Irish Events was, of course, the newsreel from which the bulk of the footage came for George Morrison’s Saoirse?Long a cinematic bete noir in Irish film history, Morrison’s film was the disastrous sequel to Mise Eire (Morrison, 1959), released to such aplomb in 1959 that it became the official history of the Irish state for more than a generation afterward. Where Mise Eire had charted the history of Ireland from the Celts through to 1919, presenting a crowd-pleasing portrait of centuries of struggle against English occupation, Saoirse? moved into more problematic (and then more recent) territory. Beginning where Mise Eire left off with Sinn Fein’s victory in the 1919 General Election, Saoirse? proceeded through the War of Independence and the Treaty Debates, closing with the outbreak of the Civil War and the clouds of smoke above Dublin as Free State troops fought their former IRA colleagues. WhereasMise Eire had been celebrated in 1959, Saoirse? was rather more cooly received. Perhaps the events it charted were still too contentious in 1961, perhaps audiences were now bored with nationalism in the light of Whitaker and Lemass’ reversal of economic protectionism. Morrison himself has always claimed that the reason the film was not popular was that it did not concede to romantic nationalism, that the film was a self-conscious counterpoint to Mise Eire’s triumphalism. Whether this view is sustainable or not may remain as much a matter of faith as interpretation, as, viewing Saoirse? again on DVD, it is still hard to escape the fact that it is formally, stylistically, and emotionally much the same film as its predecessor: only the history is different.
There is arguably a fascinating irony in the fact that the ‘problematic’ history here comes in viewing the end of the Empire. It is in finding its own feet as a bourgeoning democracy that Free State Ireland comes up against its own dark id: the history of violent struggle so lionised in Mise Eire and in popular nationalist history in general. The ghosts of the Empire are passive martyrs, the ghosts of the Civil War are nobody’s fault but our own. Oh, we can talk about postcolonialism and the legacy of the British Empire throughout the world and the pattern of independence-civil war that still echoes across the world, but on viewing the historical project of Saoirse? alongside Mitchell and Kenyon, we must inevitably question the nature and role of the cinema as an agent of history.

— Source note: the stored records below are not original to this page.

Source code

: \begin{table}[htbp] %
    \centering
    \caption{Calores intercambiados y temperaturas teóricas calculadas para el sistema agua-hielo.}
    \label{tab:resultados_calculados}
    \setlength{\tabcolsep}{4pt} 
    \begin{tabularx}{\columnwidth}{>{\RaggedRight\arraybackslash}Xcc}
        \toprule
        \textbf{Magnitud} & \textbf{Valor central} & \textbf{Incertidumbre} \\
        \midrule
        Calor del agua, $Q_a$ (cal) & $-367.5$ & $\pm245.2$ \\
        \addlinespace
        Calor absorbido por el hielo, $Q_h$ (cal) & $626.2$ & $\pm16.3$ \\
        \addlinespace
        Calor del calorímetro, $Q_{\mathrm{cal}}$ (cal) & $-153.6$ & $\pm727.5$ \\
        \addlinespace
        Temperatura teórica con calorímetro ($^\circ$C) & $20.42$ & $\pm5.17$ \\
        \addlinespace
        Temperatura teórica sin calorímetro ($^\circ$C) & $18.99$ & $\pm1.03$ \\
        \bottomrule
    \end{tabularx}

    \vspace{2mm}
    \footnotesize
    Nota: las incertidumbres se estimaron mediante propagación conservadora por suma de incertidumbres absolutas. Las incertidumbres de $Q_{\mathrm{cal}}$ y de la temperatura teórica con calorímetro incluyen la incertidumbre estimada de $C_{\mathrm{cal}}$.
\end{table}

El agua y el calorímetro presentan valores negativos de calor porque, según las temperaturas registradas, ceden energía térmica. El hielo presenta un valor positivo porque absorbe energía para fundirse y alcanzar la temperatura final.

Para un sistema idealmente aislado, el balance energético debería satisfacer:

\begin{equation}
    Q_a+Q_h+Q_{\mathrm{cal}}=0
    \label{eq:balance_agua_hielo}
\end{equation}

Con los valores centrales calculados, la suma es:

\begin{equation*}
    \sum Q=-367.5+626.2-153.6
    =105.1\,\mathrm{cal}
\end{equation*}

Now that Saoirse? has passed its sell-by date in controversy, what are we left with? It is an extremely well made, beautifully scored compilation film that, in spite of any problems one might have with its interpretation, at least has the benefit of having one. Where Mitchell and Kenyon in Ireland can sit, as a DVD, in an uncomfortably neutral ground of passive recorder, Saoirse?, by dint of content alone (and the all-important question mark in the title), invites deeper reading. Morrison’s assembly of historical footage was, in itself, an act of historical argument, but Mitchell and Kenyon in Ireland retains the troubling veneer of ‘mere’ history.
[Ed. Note: Saoirse? on DVD is made available for the first time with English subtitles; a facility denied earlier viewers of the film.]